Voici une narration tout à fait historique sans aucun rapport avec l’actualité politique. Pour ne froisser personne, les noms propres ont été omis, la date non stipulée et les mouvements politiques réduits à leur appellation générique.
Les lieux cités demeurent identiques.
Cette narration devrait satisfaire les journalistes, les historiens, les polémistes et les Devossiens.
Elle pourrait tout autant contenter les soixante-huitards, les banlieusards, les Parisiens et les amateurs de bals costumés
Je ne sais pas si vous avez remarqué comme il se passe des choses étonnantes ce mois-ci à Paris. Tenez, l’autre jour, j’ai assisté à une rencontre historique ; celle de deux manifestations qui marchaient en sens contraire, car leurs idées étaient contraires.
D’un côté, les Royalistes, venant de la rue de Varennes, formaient un cortège qui avait quelque chose de funèbre.
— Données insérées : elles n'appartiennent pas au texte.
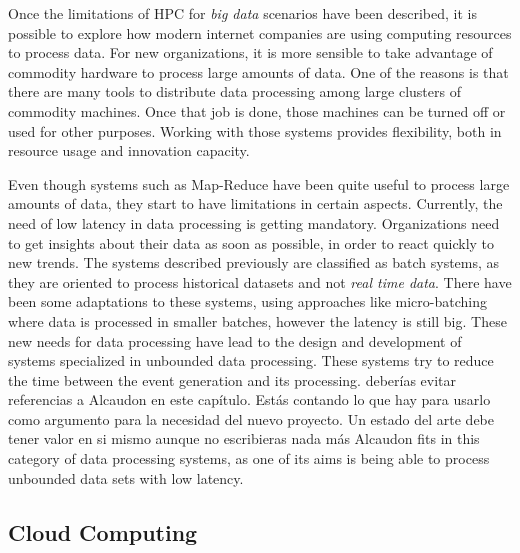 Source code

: Once the limitations of HPC for \textit{big data} scenarios have been described,
it is possible to explore how modern internet companies are using computing
resources to process data. For new organizations, it is more sensible to take
advantage of commodity hardware to process large amounts of data. One of the
reasons is that there are many tools to distribute data processing among large
clusters of commodity machines. Once that job is done, those machines can be
turned off or used for other purposes. Working with those systems provides
flexibility, both in resource usage and innovation capacity.

Even though systems such as Map-Reduce have been quite useful to
process large amounts of data, they start to have limitations in
certain aspects. Currently, the need of low latency in data processing
is getting mandatory. Organizations need to get insights about their
data as soon as possible, in order to react quickly to new trends. The
systems described previously are classified as batch systems, as they
are oriented to process historical datasets and not \textit{real time
  data}. There have been some adaptations to these systems, using
approaches like micro-batching where data is processed in smaller
batches, however the latency is still big. These new needs for data
processing have lead to the design and development of systems
specialized in unbounded data processing. These systems try to reduce
the time between the event generation and its processing. \FIXME
{deberías evitar referencias a Alcaudon en este capítulo. Estás
  contando lo que hay para usarlo como argumento para la necesidad del
  nuevo proyecto. Un estado del arte debe tener valor en si mismo
  aunque no escribieras nada más} Alcaudon fits in this category of
data processing systems, as one of its aims is being able to process
unbounded data sets with low latency.

\subsection{Cloud Computing}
De l’autre, les Républicains, qui arrivaient de la Bastille marchaient à présent sur la Petite Couronne.
Quand les deux têtes de file se sont trouvées nez à nez, j’ai bien cru qu’elles allaient se faire une grosse tête. Le Républicain hurlait rouge comme un coq :”Vive la République”, et le Royaliste criait à tue-tête : Vive le Roi !
– Pour quel Roi braillez-vous donc comme ça ? demanda le Républicain, histoire de lui tenir tête? Le Royaliste répliqua aussitôt :
– N’essayez pas de vous payer ma tête et ne remuez pas la lame dans la plaie. Ignorez-vous que le Roi est mort?
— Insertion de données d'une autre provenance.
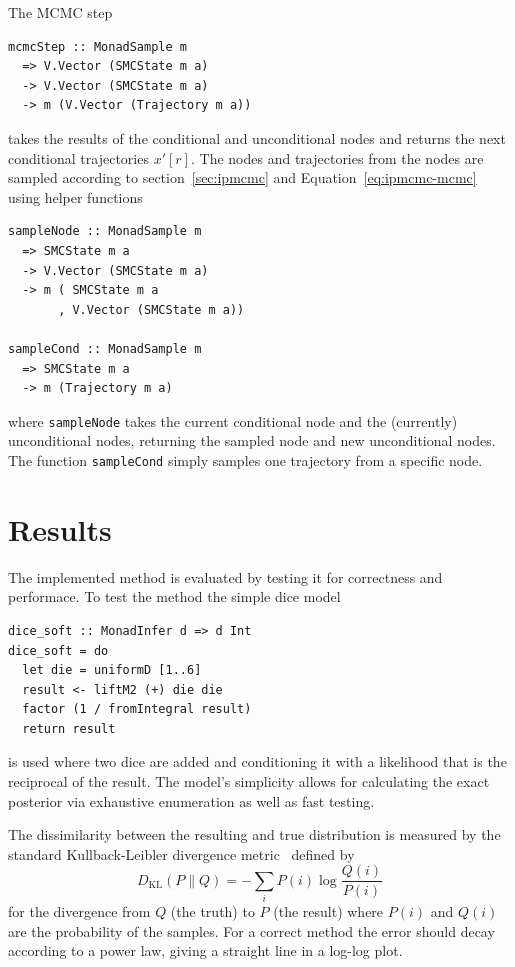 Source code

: The MCMC step
\begin{verbatim}
mcmcStep :: MonadSample m
  => V.Vector (SMCState m a) 
  -> V.Vector (SMCState m a)
  -> m (V.Vector (Trajectory m a))
\end{verbatim}
takes the results of the conditional and unconditional nodes and returns the next conditional trajectories $x'[r]$. The nodes and trajectories from the nodes are sampled according to section~\ref{sec:ipmcmc} and Equation~\ref{eq:ipmcmc-mcmc} using helper functions
\begin{verbatim}
sampleNode :: MonadSample m
  => SMCState m a
  -> V.Vector (SMCState m a)
  -> m ( SMCState m a
       , V.Vector (SMCState m a))

sampleCond :: MonadSample m
  => SMCState m a
  -> m (Trajectory m a)
\end{verbatim}
where \texttt{sampleNode} takes the current conditional node and the (currently) unconditional nodes, returning the sampled node and new unconditional nodes. The function \texttt{sampleCond} simply samples one trajectory from a specific node.

\section{Results}

The implemented method is evaluated by testing it for correctness and performace. To test the method the simple dice model
\begin{verbatim}
dice_soft :: MonadInfer d => d Int
dice_soft = do
  let die = uniformD [1..6]
  result <- liftM2 (+) die die
  factor (1 / fromIntegral result)
  return result
\end{verbatim}
is used where two dice are added and conditioning it with a likelihood that is the reciprocal of the result. The model's simplicity allows for calculating the exact posterior via exhaustive enumeration as well as fast testing.

The dissimilarity between the resulting and true distribution is measured by the standard Kullback-Leibler divergence metric~\cite{kl} defined by
\begin{equation}\label{eq:kl}
    D_{\mathrm{KL}} (P \parallel Q) = - \sum\limits_i P(i) \log \frac {Q(i)}{P(i)}
\end{equation}
for the divergence from $Q$ (the truth) to $P$ (the result) where $P(i)$ and $Q(i)$ are the probability of the samples. For a correct method the error should decay according to a power law, giving a straight line in a log-log plot.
– Excusez-moi, je ne savais même pas qu’il était malade. Mais alors, le Roi, ce n’est pas vous ?.
Le sang montait à la tête du Royaliste qui s’écrasa vu que le Républicain avait une tête de plus que lui :
– Ce n’est pas moi c’est Louis.
– Si ce Louis dort, pourquoi criez-vous comme ça ?
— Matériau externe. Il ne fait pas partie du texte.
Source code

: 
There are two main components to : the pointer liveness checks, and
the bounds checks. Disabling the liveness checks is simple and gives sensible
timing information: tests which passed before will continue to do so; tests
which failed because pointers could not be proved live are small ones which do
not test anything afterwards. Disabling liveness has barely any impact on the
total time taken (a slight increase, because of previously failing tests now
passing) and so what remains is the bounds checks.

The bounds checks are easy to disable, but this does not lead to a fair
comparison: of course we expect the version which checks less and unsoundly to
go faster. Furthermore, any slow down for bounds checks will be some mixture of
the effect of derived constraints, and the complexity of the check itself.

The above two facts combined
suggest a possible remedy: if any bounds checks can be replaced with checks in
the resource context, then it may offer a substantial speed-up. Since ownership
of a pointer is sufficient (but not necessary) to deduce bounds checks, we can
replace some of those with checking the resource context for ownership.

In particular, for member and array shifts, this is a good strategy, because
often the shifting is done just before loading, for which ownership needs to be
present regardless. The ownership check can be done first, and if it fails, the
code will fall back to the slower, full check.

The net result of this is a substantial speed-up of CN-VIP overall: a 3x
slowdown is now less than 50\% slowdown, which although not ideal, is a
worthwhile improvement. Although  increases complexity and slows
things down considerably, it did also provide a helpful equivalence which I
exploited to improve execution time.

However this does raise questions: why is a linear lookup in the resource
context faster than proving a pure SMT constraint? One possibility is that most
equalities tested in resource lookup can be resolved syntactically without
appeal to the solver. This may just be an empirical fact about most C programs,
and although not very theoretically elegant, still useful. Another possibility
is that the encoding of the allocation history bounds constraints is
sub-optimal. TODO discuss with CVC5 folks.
– Pour rallier le Tiers Etat.
– Mais l’Etat, c’est la République !
– L’Etat c’est Moi a dit P’tit Louis.
– Alors nous défilons pour la même chose.
Les criards finirent par s’entendre : il fallait manifester pour sauver l’Etat.
– Manifestons pour l’Etat ! s’écrièrent-ils comme un seul homme.
– Pour l’Etat Roi ! proclama le Royaliste.
– L’Etat Loi répliqua ! le Républicain
– État frère ! risqua une voix dans la foule.
– Et ta sœur ! lui renvoya le Républicain. Ce qui eut pour effet de mettre le Royaliste dans tous ses états. Devant cet état de fait, tous deux durent délibérer en tête à tête pour trancher. Pour quel Etat fallait-il manifester ?
Finalement, craignant que le Royaliste s’entête, le Républicain proposa de tourner autour de la place de la Concorde au nom de l’Etat tout court. Sitôt dit, sitôt fait, un unique cortège se forma.
– Prenez donc la tête, dit le Royaliste, laissant échapper les premiers mots qui lui passaient par la tête.
Dès le premier tour, la tête du Royaliste commençait à ballotter.
– Stoppons, la tête me tourne, ordonna- t- il tenant sa tête de ses mains car il se sentait en échec.
– Séparons nos troupes et rentrons dans notre fief. Le nôtre est à La Courneuve. Et vous, en avez-vous un ? demanda le Républicain.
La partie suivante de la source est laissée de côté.